ValueError: could not broadcast input array from shape (128) into shape (96)

Hi Ines,

I'm trying to tag Entities in NEWS articles and train using prodigy. [This is just a trial/test run using prodigy, so using minimum number of example]

I have used below command
"prodigy ner.manual ner_v12 en_core_web_sm prodigy_format_ner_input_v12_sample.jsonl --label Role,Department"

This worked for me in tagging.

Then i was trying to use "Train" via prodigy using the below command:
"prodigy train ner ner_v12 en_core_web_sm --init-tok2vec ./tok2vec_cd8_model289.bin --output ./tmp_model --eval-split 0.2"

I'm getting an error as:

Loaded model 'en_core_web_sm'
Created and merged data for 489 total examples
Using 392 train / 97 eval (split 20%)
Component: ner | Batch size: compounding | Dropout: 0.2 | Iterations: 10
:heavy_check_mark: Initializing with tok2vec weights ./tok2vec_cd8_model289.bin

Traceback (most recent call last):
File "/home/merit/anaconda3/envs/prodigy/lib/python3.7/runpy.py", line 193, in _run_module_as_main
"main", mod_spec)
File "/home/merit/anaconda3/envs/prodigy/lib/python3.7/runpy.py", line 85, in _run_code
exec(code, run_globals)
File "/home/merit/anaconda3/envs/prodigy/lib/python3.7/site-packages/prodigy/main.py", line 52, in
controller = recipe(args, use_plac=True)
File "cython_src/prodigy/core.pyx", line 213, in prodigy.core.recipe.recipe_decorator.recipe_proxy
File "/home/merit/anaconda3/envs/prodigy/lib/python3.7/site-packages/plac_core.py", line 328, in call
cmd, result = parser.consume(arglist)
File "/home/merit/anaconda3/envs/prodigy/lib/python3.7/site-packages/plac_core.py", line 207, in consume
return cmd, self.func(
(args + varargs + extraopts), **kwargs)
File "/home/merit/anaconda3/envs/prodigy/lib/python3.7/site-packages/prodigy/recipes/train.py", line 130, in train
load_pretrained_tok2vec(pipe, init_tok2vec, require=True)
File "cython_src/prodigy/util.pyx", line 520, in prodigy.util.load_pretrained_tok2vec
File "/home/merit/anaconda3/envs/prodigy/lib/python3.7/site-packages/thinc/neural/_classes/model.py", line 376, in from_bytes
copy_array(dest, param[b"value"])
File "/home/merit/anaconda3/envs/prodigy/lib/python3.7/site-packages/thinc/neural/util.py", line 145, in copy_array
dst[:] = src
ValueError: could not broadcast input array from shape (128) into shape (96)

Please let me know how to proceed further!

The problem here is that the base model doesn't match: if you're using tok2vec weights trained with vectors, you also need to use those vectors as the base model during training.
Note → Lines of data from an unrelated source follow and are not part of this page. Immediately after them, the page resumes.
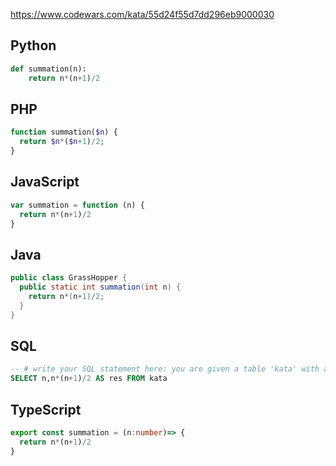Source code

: https://www.codewars.com/kata/55d24f55d7dd296eb9000030

## Python
```python
def summation(n):
    return n*(n+1)/2
```

## PHP
```php
function summation($n) {
  return $n*($n+1)/2;
}
```

## JavaScript
```js
var summation = function (n) {
  return n*(n+1)/2
}
```

## Java
```java
public class GrassHopper {
  public static int summation(int n) {
    return n*(n+1)/2;
  }
}
```

## SQL
```sql
-- # write your SQL statement here: you are given a table 'kata' with a column 'n', return a table with 'n' and your result stored in a column naed 'res'.
SELECT n,n*(n+1)/2 AS res FROM kata
```

## TypeScript
```ts
export const summation = (n:number)=> { 
  return n*(n+1)/2
}
```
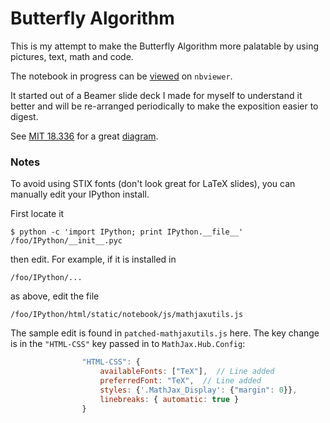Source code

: # Butterfly Algorithm

This is my attempt to make the Butterfly Algorithm more palatable
by using pictures, text, math and code.

The notebook in progress can be [viewed][1] on `nbviewer`.

It started out of a Beamer slide deck I made for myself to understand it
better and will be re-arranged periodically to make the exposition
easier to digest.

See [MIT 18.336][2] for a great [diagram][3].

### Notes

To avoid using STIX fonts (don't look great for LaTeX slides),
you can manually edit your IPython install.

First locate it

```
$ python -c 'import IPython; print IPython.__file__'
/foo/IPython/__init__.pyc
```

then edit. For example, if it is installed in

```
/foo/IPython/...
```

as above, edit the file

```
/foo/IPython/html/static/notebook/js/mathjaxutils.js
```

The sample edit is found in `patched-mathjaxutils.js` here.
The key change is in the `"HTML-CSS"` key passed in to
`MathJax.Hub.Config`:

```javascript
                "HTML-CSS": {
                    availableFonts: ["TeX"],  // Line added
                    preferredFont: "TeX",  // Line added
                    styles: {'.MathJax_Display': {"margin": 0}},
                    linebreaks: { automatic: true }
                }
```

[1]: http://nbviewer.ipython.org/github/dhermes/butterfly-algorithm/blob/master/butterfly.ipynb
[2]: http://math.mit.edu/icg/resources/teaching/18.336/
[3]: http://math.mit.edu/icg/resources/teaching/18.336/trees.jpg
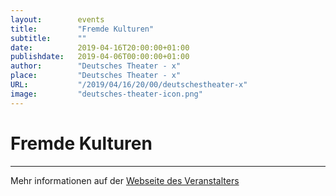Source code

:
 ```yaml
---
layout:        events
title:         "Fremde Kulturen"
subtitle:      ""
date:          2019-04-16T20:00:00+01:00
publishdate:   2019-04-06T00:00:00+01:00
author:        "Deutsches Theater - x"
place:         "Deutsches Theater - x"
URL:           "/2019/04/16/20/00/deutschestheater-x"
image:         "deutsches-theater-icon.png"
---
```


Fremde Kulturen
===========


-----------



Mehr informationen auf der [Webseite des Veranstalters](https://www.dt-goettingen.de/stueck/fremde-kulturen/)
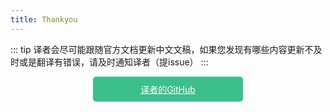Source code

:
 ```yaml
---
title: Thankyou
---
```

<!-- 
    This is a link to translator's repo, which is used for Chinese developers to tell the problem. 
    If there is any trouble, please delete the link. 
-->

::: tip
译者会尽可能跟随官方文档更新中文文稿，如果您发现有哪些内容更新不及时或是翻译有错误，请及时通知译者（提issue）
:::

<a style='display: block; background: #3CBF8D; color: white; text-align: center; width: 200px; padding: 10px 20px; margin: 0 auto; border-radius: 5px;' href='https://github.com/ChinaBigPan/prompts_docs_cn'>译者的GitHub</a>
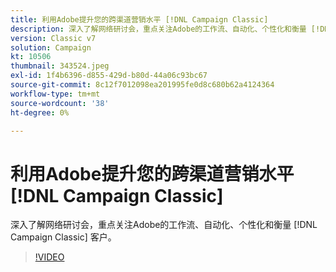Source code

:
 ```yaml
---
title: 利用Adobe提升您的跨渠道营销水平 [!DNL Campaign Classic]
description: 深入了解网络研讨会，重点关注Adobe的工作流、自动化、个性化和衡量 [!DNL Campaign Classic] 客户。
version: Classic v7
solution: Campaign
kt: 10506
thumbnail: 343524.jpeg
exl-id: 1f4b6396-d855-429d-b80d-44a06c93bc67
source-git-commit: 8c12f7012098ea201995fe0d8c680b62a4124364
workflow-type: tm+mt
source-wordcount: '38'
ht-degree: 0%

---
```


# 利用Adobe提升您的跨渠道营销水平 [!DNL Campaign Classic]

深入了解网络研讨会，重点关注Adobe的工作流、自动化、个性化和衡量 [!DNL Campaign Classic] 客户。

>[!VIDEO](https://video.tv.adobe.com/v/343524/?quality=12&learn=on)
The tok2vec_cd8_model289.bin weights were pretrained using the en_vectors_web_lg package, so this should be the base model for training (not en_core_web_sm, which has no vectors at all).

You want the en_vectors_web_lg, which are the large word vectors (not the core model trained with a subset of those vectors).